═══ Data for the task

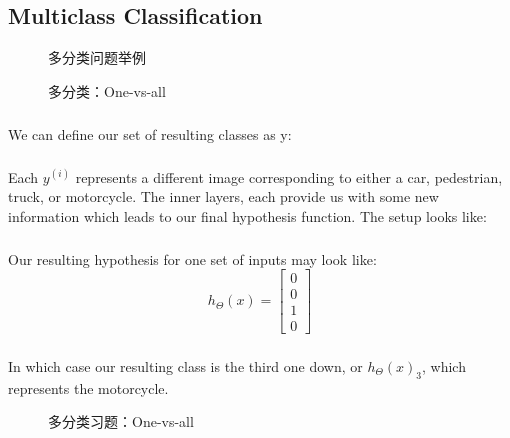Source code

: \documentclass{article}
\begin{document}
\begin{CJK}{UTF8}{gbsn}
\subsection{Multiclass Classification}
\begin{figure}[H]
\caption{多分类问题举例}
\label{fig:433}
\end{figure}
\begin{figure}[H]
\caption{多分类：One-vs-all}
\label{fig:434}
\end{figure}
\subparagraph{}
We can define our set of resulting classes as y:
\begin{figure}[H]
\label{fig:445}
\end{figure}
\subparagraph{}
Each $y^{(i)}$ represents a different image corresponding to either a car, pedestrian, truck, or motorcycle. The inner layers, each provide us with some new information which leads to our final hypothesis function. The setup looks like:
\begin{figure}[H]
\label{fig:446}
\end{figure}
\subparagraph{}
Our resulting hypothesis for one set of inputs may look like:
\begin{equation}
h_\Theta(x)=\left[\begin{matrix}
0\\0\\1\\0
\end{matrix}\right]
\end{equation}
\subparagraph{}
In which case our resulting class is the third one down, or $h_\Theta{(x)}_3$, which represents the motorcycle.
\begin{figure}[H]
\caption{多分类习题：One-vs-all}
\label{fig:440}
\end{figure}
\end{CJK}
\end{document}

══════

### Instructions for the task
Take every line above where "like" appears and copy it.

### Task response
Each $y^{(i)}$ represents a different image corresponding to either a car, pedestrian, truck, or motorcycle. The inner layers, each provide us with some new information which leads to our final hypothesis function. The setup looks like:
Our resulting hypothesis for one set of inputs may look like:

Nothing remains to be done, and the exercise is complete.